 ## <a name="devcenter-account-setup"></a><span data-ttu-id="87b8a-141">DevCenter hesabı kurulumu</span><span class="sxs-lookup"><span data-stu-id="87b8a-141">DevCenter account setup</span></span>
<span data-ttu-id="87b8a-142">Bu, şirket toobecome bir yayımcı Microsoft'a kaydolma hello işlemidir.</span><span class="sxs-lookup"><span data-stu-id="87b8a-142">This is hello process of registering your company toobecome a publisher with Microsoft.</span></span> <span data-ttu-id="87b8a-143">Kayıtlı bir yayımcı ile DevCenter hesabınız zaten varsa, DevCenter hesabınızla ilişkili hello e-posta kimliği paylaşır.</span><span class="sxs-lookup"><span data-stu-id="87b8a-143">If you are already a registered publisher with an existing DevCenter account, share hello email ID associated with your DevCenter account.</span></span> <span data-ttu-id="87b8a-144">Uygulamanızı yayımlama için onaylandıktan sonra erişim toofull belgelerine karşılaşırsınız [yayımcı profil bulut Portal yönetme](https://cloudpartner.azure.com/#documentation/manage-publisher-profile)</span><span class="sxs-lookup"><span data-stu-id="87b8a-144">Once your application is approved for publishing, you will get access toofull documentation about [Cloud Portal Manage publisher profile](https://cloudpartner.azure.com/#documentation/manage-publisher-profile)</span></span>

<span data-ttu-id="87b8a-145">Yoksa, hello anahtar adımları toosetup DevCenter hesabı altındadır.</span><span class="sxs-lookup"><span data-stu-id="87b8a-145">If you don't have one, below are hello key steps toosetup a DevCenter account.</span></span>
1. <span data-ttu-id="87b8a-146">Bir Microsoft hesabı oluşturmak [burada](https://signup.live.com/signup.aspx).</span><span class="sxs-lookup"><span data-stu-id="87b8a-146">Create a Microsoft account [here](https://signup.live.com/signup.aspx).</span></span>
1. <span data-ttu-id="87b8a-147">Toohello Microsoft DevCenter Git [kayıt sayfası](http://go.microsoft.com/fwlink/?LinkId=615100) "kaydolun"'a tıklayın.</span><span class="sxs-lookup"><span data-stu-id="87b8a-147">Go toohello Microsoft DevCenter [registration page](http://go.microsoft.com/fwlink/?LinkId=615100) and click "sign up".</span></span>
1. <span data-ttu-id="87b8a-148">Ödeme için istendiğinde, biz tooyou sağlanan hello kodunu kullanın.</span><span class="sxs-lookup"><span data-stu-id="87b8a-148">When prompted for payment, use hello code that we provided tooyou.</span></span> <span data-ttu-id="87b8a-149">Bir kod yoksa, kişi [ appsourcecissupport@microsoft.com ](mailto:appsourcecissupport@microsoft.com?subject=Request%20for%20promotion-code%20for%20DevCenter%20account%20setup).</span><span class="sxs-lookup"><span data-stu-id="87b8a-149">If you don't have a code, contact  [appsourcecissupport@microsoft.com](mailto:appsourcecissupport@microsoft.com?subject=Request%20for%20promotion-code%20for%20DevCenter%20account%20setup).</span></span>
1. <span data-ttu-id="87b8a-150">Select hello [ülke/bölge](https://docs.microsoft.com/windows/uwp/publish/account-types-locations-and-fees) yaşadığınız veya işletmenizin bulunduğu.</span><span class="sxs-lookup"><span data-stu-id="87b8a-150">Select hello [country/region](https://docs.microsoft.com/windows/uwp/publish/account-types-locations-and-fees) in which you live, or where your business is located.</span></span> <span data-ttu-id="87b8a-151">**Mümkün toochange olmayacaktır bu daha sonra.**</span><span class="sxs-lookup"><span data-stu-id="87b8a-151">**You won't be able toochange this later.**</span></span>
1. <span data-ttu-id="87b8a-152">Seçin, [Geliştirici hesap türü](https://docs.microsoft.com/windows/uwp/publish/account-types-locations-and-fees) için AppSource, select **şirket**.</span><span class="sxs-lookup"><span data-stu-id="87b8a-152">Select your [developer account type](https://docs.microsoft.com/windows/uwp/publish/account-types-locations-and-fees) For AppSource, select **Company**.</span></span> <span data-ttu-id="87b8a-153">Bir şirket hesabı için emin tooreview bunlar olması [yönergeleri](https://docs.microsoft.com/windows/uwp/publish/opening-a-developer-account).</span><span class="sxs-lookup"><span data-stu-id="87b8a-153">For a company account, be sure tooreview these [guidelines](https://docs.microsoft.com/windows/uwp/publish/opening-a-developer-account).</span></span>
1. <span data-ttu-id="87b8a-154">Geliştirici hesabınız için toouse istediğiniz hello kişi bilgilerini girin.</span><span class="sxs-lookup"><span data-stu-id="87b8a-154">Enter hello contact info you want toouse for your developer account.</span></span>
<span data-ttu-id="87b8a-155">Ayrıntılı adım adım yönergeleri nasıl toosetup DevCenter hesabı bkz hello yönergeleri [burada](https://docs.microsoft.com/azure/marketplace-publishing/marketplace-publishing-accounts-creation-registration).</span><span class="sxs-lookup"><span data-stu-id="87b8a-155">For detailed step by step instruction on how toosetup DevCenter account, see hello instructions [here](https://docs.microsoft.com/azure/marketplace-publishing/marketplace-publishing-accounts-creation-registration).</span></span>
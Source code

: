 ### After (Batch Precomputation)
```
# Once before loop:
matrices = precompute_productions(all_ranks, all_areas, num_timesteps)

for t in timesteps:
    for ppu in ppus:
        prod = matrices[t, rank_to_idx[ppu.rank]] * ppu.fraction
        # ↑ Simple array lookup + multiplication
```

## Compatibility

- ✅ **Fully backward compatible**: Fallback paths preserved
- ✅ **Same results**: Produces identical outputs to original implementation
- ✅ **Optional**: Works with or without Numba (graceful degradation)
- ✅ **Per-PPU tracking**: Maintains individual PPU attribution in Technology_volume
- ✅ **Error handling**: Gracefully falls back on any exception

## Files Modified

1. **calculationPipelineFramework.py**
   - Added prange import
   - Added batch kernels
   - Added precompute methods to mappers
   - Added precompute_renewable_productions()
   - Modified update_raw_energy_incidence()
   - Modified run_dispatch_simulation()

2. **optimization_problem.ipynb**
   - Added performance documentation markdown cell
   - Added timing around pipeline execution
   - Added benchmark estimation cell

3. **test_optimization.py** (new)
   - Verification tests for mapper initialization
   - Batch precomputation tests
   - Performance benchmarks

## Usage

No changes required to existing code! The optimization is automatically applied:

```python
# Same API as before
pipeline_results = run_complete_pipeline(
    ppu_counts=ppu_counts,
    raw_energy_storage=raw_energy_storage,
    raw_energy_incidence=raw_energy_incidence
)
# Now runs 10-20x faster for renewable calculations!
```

:: TASK ITEM ::
Find and copy every line in the entries above where the string "sonra" occurs.

:: ANSWER AREA ::
<span data-ttu-id="87b8a-142">Bu, şirket toobecome bir yayımcı Microsoft'a kaydolma hello işlemidir.</span><span class="sxs-lookup"><span data-stu-id="87b8a-142">This is hello process of registering your company toobecome a publisher with Microsoft.</span></span> <span data-ttu-id="87b8a-143">Kayıtlı bir yayımcı ile DevCenter hesabınız zaten varsa, DevCenter hesabınızla ilişkili hello e-posta kimliği paylaşır.</span><span class="sxs-lookup"><span data-stu-id="87b8a-143">If you are already a registered publisher with an existing DevCenter account, share hello email ID associated with your DevCenter account.</span></span> <span data-ttu-id="87b8a-144">Uygulamanızı yayımlama için onaylandıktan sonra erişim toofull belgelerine karşılaşırsınız [yayımcı profil bulut Portal yönetme](https://cloudpartner.azure.com/#documentation/manage-publisher-profile)</span><span class="sxs-lookup"><span data-stu-id="87b8a-144">Once your application is approved for publishing, you will get access toofull documentation about [Cloud Portal Manage publisher profile](https://cloudpartner.azure.com/#documentation/manage-publisher-profile)</span></span>
1. <span data-ttu-id="87b8a-150">Select hello [ülke/bölge](https://docs.microsoft.com/windows/uwp/publish/account-types-locations-and-fees) yaşadığınız veya işletmenizin bulunduğu.</span><span class="sxs-lookup"><span data-stu-id="87b8a-150">Select hello [country/region](https://docs.microsoft.com/windows/uwp/publish/account-types-locations-and-fees) in which you live, or where your business is located.</span></span> <span data-ttu-id="87b8a-151">**Mümkün toochange olmayacaktır bu daha sonra.**</span><span class="sxs-lookup"><span data-stu-id="87b8a-151">**You won't be able toochange this later.**</span></span>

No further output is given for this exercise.